Hatice Günday Şahman: Leyla’yı Arayan Âşık, Uzaklara Giden Hükümdar, Mika ile Kami, Naz ü Niyaz ve Uçurum öykülerinde ana izlek olarak “aşkı” görüyoruz. Aşka, öykülerdeki aşkın diyalektiğine ilişkin bizimle neler paylaşmak istersin? Aşkla edebiyatın birbirini beslemesi, tamamlaması konusunda ne düşünüyorsun?

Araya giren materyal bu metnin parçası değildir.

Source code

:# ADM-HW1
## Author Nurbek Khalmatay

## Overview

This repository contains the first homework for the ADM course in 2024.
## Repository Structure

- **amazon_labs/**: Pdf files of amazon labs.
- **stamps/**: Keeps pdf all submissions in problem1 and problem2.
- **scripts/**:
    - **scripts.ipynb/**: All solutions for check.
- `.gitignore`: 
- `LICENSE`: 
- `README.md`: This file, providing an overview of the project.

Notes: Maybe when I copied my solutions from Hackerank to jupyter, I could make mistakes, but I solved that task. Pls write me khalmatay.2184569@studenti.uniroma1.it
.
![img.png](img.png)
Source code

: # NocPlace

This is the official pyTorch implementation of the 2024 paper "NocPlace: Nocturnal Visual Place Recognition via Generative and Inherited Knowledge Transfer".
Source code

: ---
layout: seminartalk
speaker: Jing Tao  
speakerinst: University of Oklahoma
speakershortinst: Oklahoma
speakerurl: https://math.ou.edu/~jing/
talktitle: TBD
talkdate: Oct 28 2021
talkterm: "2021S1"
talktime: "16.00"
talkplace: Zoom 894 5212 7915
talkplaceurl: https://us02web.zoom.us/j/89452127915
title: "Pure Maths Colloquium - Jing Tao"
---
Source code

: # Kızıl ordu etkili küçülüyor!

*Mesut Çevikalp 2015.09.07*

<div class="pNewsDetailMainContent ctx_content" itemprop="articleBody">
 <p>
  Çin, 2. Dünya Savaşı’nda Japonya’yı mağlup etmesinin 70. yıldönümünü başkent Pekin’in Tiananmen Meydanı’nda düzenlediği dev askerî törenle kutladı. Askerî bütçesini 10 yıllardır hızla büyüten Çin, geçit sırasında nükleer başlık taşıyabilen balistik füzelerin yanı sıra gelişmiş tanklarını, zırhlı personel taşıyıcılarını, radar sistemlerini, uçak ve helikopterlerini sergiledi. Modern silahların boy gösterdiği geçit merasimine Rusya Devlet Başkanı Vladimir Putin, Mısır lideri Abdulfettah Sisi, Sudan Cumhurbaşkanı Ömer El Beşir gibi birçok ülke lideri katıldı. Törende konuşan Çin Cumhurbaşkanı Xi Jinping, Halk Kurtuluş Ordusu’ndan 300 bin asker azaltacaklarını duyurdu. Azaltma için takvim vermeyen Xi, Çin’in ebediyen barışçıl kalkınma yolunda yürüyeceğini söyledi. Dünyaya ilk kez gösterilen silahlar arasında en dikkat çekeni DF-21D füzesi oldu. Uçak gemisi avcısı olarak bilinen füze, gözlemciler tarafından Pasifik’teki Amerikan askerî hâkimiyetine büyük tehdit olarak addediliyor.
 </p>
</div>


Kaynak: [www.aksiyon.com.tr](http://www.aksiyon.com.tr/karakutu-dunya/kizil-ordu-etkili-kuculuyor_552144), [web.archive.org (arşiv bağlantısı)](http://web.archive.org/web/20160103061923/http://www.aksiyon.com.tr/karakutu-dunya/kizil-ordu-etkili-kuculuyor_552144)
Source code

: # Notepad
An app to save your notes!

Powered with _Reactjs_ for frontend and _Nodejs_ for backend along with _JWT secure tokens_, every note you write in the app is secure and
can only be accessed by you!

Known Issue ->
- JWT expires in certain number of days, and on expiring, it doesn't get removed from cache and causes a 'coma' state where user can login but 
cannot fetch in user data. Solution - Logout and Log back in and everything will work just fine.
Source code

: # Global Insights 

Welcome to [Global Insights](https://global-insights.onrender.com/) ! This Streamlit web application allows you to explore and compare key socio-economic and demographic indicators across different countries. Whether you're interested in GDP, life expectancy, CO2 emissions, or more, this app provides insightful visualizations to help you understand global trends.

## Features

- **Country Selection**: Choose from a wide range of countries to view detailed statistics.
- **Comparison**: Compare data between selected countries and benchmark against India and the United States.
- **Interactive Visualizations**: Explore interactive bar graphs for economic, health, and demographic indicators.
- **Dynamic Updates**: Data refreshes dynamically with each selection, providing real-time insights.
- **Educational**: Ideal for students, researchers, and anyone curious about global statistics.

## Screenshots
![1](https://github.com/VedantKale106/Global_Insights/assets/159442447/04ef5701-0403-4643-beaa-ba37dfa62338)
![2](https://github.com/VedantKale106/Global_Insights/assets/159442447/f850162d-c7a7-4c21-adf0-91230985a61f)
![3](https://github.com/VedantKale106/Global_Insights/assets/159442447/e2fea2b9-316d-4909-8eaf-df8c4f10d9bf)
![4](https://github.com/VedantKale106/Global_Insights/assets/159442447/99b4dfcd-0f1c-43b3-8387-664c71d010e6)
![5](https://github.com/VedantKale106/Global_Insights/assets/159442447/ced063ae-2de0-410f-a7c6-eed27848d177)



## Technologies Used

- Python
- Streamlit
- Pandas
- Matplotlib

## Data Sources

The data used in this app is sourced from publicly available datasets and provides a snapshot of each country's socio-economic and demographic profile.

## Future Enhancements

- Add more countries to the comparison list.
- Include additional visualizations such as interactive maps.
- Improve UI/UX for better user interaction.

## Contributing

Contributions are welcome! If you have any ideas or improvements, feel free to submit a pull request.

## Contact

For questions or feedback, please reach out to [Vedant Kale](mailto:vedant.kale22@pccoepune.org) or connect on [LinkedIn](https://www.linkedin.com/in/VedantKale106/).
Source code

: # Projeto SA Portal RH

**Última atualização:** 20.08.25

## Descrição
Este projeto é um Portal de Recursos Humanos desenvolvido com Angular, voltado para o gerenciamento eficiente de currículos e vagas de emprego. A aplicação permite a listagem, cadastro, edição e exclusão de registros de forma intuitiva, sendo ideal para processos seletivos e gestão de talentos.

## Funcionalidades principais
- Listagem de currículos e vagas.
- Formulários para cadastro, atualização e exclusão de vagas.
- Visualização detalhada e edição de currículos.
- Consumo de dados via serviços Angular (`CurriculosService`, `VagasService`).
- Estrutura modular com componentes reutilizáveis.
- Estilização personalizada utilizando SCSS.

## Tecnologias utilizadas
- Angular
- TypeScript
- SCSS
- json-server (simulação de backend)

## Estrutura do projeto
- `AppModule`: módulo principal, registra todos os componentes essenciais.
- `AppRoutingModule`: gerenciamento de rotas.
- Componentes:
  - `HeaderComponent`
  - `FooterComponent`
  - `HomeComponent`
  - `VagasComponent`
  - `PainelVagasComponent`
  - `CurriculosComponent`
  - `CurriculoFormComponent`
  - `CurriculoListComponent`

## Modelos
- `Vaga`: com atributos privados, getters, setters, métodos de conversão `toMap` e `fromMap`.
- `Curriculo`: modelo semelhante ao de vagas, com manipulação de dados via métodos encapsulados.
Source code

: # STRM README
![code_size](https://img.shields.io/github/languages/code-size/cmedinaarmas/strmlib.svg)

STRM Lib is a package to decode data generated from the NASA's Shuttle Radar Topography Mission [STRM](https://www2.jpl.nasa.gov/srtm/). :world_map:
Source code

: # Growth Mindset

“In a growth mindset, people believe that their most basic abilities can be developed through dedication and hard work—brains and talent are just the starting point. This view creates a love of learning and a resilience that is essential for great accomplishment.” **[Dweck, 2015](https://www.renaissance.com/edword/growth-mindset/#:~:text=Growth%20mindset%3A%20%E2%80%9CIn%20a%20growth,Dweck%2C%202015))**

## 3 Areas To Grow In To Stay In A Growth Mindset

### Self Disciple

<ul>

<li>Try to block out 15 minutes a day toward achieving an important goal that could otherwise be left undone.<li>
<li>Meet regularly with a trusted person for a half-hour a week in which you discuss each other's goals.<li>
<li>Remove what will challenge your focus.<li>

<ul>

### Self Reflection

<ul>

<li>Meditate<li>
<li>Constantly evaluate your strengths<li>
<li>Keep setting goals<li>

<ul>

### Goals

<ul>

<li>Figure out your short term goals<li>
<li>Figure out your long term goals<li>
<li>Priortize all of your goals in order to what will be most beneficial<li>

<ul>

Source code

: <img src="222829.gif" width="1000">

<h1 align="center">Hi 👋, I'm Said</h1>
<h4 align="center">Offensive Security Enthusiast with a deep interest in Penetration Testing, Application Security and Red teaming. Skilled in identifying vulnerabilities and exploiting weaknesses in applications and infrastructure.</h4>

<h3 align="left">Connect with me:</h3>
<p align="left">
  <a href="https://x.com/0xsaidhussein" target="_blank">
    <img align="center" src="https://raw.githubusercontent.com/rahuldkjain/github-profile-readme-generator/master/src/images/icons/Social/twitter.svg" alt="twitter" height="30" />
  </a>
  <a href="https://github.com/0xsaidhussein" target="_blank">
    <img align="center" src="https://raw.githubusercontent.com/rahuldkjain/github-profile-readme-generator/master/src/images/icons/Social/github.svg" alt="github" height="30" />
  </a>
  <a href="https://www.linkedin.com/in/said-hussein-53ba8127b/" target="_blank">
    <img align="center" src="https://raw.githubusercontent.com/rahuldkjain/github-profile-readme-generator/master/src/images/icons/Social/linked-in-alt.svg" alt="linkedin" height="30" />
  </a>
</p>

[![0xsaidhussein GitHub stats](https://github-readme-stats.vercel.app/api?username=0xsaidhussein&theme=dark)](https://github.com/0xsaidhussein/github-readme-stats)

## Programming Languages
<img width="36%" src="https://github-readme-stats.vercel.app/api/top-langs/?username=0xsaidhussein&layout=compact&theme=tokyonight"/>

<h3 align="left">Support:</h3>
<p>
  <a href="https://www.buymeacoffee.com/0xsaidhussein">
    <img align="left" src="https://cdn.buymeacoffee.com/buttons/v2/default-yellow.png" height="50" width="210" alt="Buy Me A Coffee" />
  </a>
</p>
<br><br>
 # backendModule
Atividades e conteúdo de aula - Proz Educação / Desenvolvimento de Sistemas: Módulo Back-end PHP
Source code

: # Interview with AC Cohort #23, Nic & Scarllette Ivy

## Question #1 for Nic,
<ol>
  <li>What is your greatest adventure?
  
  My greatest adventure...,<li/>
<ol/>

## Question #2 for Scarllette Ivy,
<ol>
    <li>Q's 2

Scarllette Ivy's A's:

Tuba Dere: Bir süredir aşkın edebiyattan el etek çektiğini düşünüyorum. Aşk edebiyat için kadim ve vazgeçilmez olsa da yeni öykü anlayışına göre demode bir konu sanırım. Bireyselleşmenin karşıtı, hastalıklı bir duygu gibi görülüyor artık. Bir çeşit yenik düşme. Bu nedenle öyküde aşkın yerini ilişkiler aldı diye düşünüyorum. Ben biraz eski kafalıyım belki ve yaşama aşkla bağlıyım. Çünkü yalnız iki cins arasındaki etkileşim değil aşk, evlatlarımızı, evcil hayvanlarımızı, tabiatı da aşkla seviyoruz. Kavram olarak hayata anlam katan, çok coşkun bir duygu. Acıysa da çok tatlı bir acı. İnsan kendini aşk sayesinde, onun yarattığı çatışmalar, zorluklar neticesinde yeniden keşfediyor hatta doğuruyor. İnişler, çıkışlar, yükseliş ve alçalışlar sanatın nüvesini de oluşturuyor. Ajite eden, yaralayan, kanatan değil yücelten bir duygudan söz ediyorum. Varlığın sesini hem içeriden hem dışarıdan duyuyoruz aşkla. Müzik ve edebiyat da aşkı çok derinden hissettiren vasıtalar.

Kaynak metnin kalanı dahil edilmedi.